ミゲルはケニア出身ですが、アフリカには各地域に固有の精霊信仰や呪術の伝統が存在します。
太鼓のリズムで精霊を呼び、ダンスで邪気を祓うといった文化は、ミゲルの術式と通じるものがあります。
作者がこうした文化的背景を意識してミゲルのキャラクターを造形したとすれば、呪術廻戦はもっと広い世界を内包した作品だったということになります。

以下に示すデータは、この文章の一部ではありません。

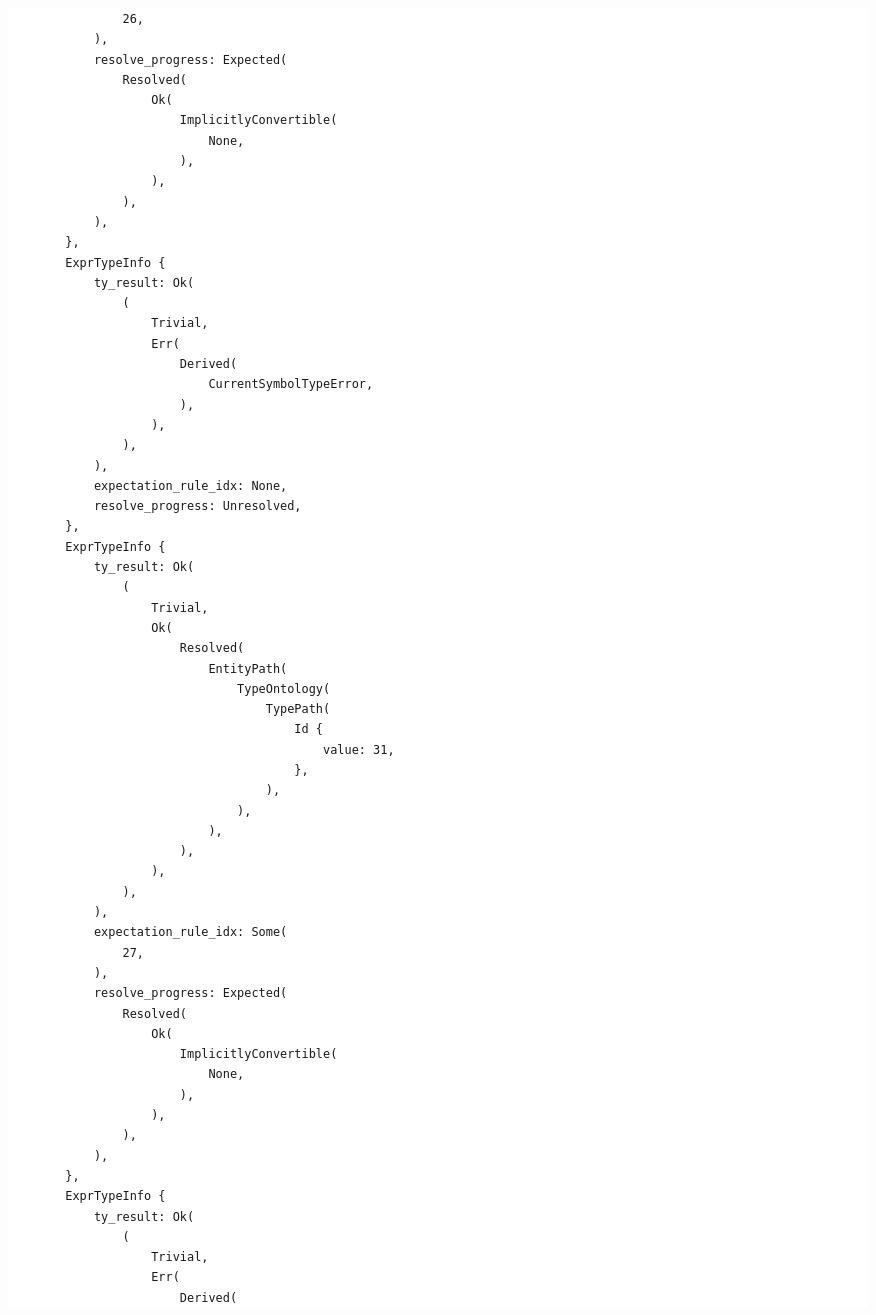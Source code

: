                     26,
                ),
                resolve_progress: Expected(
                    Resolved(
                        Ok(
                            ImplicitlyConvertible(
                                None,
                            ),
                        ),
                    ),
                ),
            },
            ExprTypeInfo {
                ty_result: Ok(
                    (
                        Trivial,
                        Err(
                            Derived(
                                CurrentSymbolTypeError,
                            ),
                        ),
                    ),
                ),
                expectation_rule_idx: None,
                resolve_progress: Unresolved,
            },
            ExprTypeInfo {
                ty_result: Ok(
                    (
                        Trivial,
                        Ok(
                            Resolved(
                                EntityPath(
                                    TypeOntology(
                                        TypePath(
                                            Id {
                                                value: 31,
                                            },
                                        ),
                                    ),
                                ),
                            ),
                        ),
                    ),
                ),
                expectation_rule_idx: Some(
                    27,
                ),
                resolve_progress: Expected(
                    Resolved(
                        Ok(
                            ImplicitlyConvertible(
                                None,
                            ),
                        ),
                    ),
                ),
            },
            ExprTypeInfo {
                ty_result: Ok(
                    (
                        Trivial,
                        Err(
                            Derived(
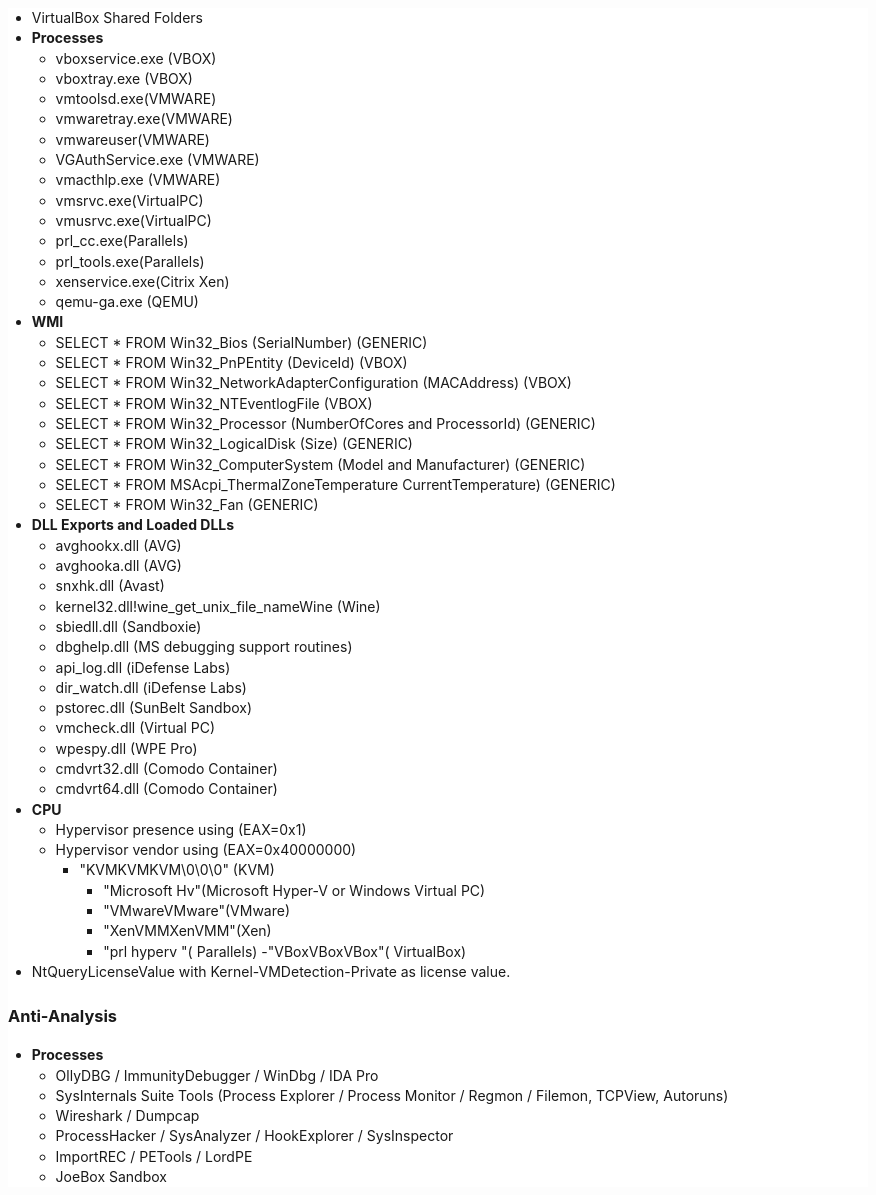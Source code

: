   - VirtualBox Shared Folders
- **Processes**
  - vboxservice.exe	(VBOX)
  - vboxtray.exe	(VBOX)
  - vmtoolsd.exe(VMWARE)
  - vmwaretray.exe(VMWARE)
  - vmwareuser(VMWARE)
  - VGAuthService.exe (VMWARE)
  - vmacthlp.exe (VMWARE)
  - vmsrvc.exe(VirtualPC)
  - vmusrvc.exe(VirtualPC)
  - prl_cc.exe(Parallels)
  - prl_tools.exe(Parallels)
  - xenservice.exe(Citrix Xen)
  - qemu-ga.exe (QEMU)
- **WMI**
  - SELECT * FROM Win32_Bios (SerialNumber) (GENERIC)
  - SELECT * FROM Win32_PnPEntity (DeviceId) (VBOX)
  - SELECT * FROM Win32_NetworkAdapterConfiguration (MACAddress) (VBOX)
  - SELECT * FROM Win32_NTEventlogFile (VBOX)
  - SELECT * FROM Win32_Processor (NumberOfCores and ProcessorId) (GENERIC)
  - SELECT * FROM Win32_LogicalDisk (Size) (GENERIC)
  - SELECT * FROM Win32_ComputerSystem (Model and Manufacturer) (GENERIC)
  - SELECT * FROM MSAcpi_ThermalZoneTemperature CurrentTemperature) (GENERIC)
  - SELECT * FROM Win32_Fan (GENERIC)
- **DLL Exports and Loaded DLLs**
  - avghookx.dll (AVG)
  - avghooka.dll (AVG)
  - snxhk.dll (Avast)
  - kernel32.dll!wine_get_unix_file_nameWine (Wine)
  - sbiedll.dll (Sandboxie)
  - dbghelp.dll (MS debugging support routines)
  - api_log.dll (iDefense Labs)
  - dir_watch.dll (iDefense Labs)
  - pstorec.dll (SunBelt Sandbox)
  - vmcheck.dll (Virtual PC)
  - wpespy.dll (WPE Pro)
  - cmdvrt32.dll (Comodo Container)
  - cmdvrt64.dll (Comodo Container)
- **CPU**
  - Hypervisor presence using (EAX=0x1)
  - Hypervisor vendor using (EAX=0x40000000)
    - "KVMKVMKVM\0\0\0"	(KVM)
      - "Microsoft Hv"(Microsoft Hyper-V or Windows Virtual PC)
      - "VMwareVMware"(VMware)
      - "XenVMMXenVMM"(Xen)
      - "prl hyperv  "( Parallels)
         -"VBoxVBoxVBox"( VirtualBox)
- NtQueryLicenseValue with Kernel-VMDetection-Private as license value.

### Anti-Analysis
- **Processes**
  - OllyDBG / ImmunityDebugger / WinDbg / IDA Pro
  - SysInternals Suite Tools (Process Explorer / Process Monitor / Regmon / Filemon, TCPView, Autoruns)
  - Wireshark / Dumpcap
  - ProcessHacker / SysAnalyzer / HookExplorer / SysInspector
  - ImportREC / PETools / LordPE
  - JoeBox Sandbox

物語は完結しましたが、ミゲルの存在は「日本以外の呪術の世界」への想像の余地を残してくれました。
それは、読者にとっても作品世界にとっても、大きな贈り物だと筆者は考えます。

 

まとめ

ミゲル・オドゥオールは、『呪術廻戦』において極めてユニークな立ち位置を占めるキャラクターです。

0巻から登場し、百鬼夜行では五条悟を10分以上足止めして「MVP」の称号を得ました。
アフリカで乙骨憂太との信頼を築き、最終決戦では黒縄なしで宿儺に肉弾戦を挑み、二大最強から実力を認められました。

黒縄という「借り物の力」から、祈祷の歌という「自分の力」へ。
夏油への忠義から、乙骨との対等な信頼へ。
ミゲルの物語は、静かな、しかし確実な成長の物語です。

そして「呪いは存在しない」という術式名が示すように、ミゲルは呪いの世界に生きながらも呪いに縛られない自由な精神を持ち続けました。
登場回数は決して多くないにもかかわらず、物語の転換点に必ず立ち会い、鮮烈な印象を残す。
ミゲルは、呪術廻戦という壮大な物語に「世界の広がり」をもたらした、唯一無二の存在です。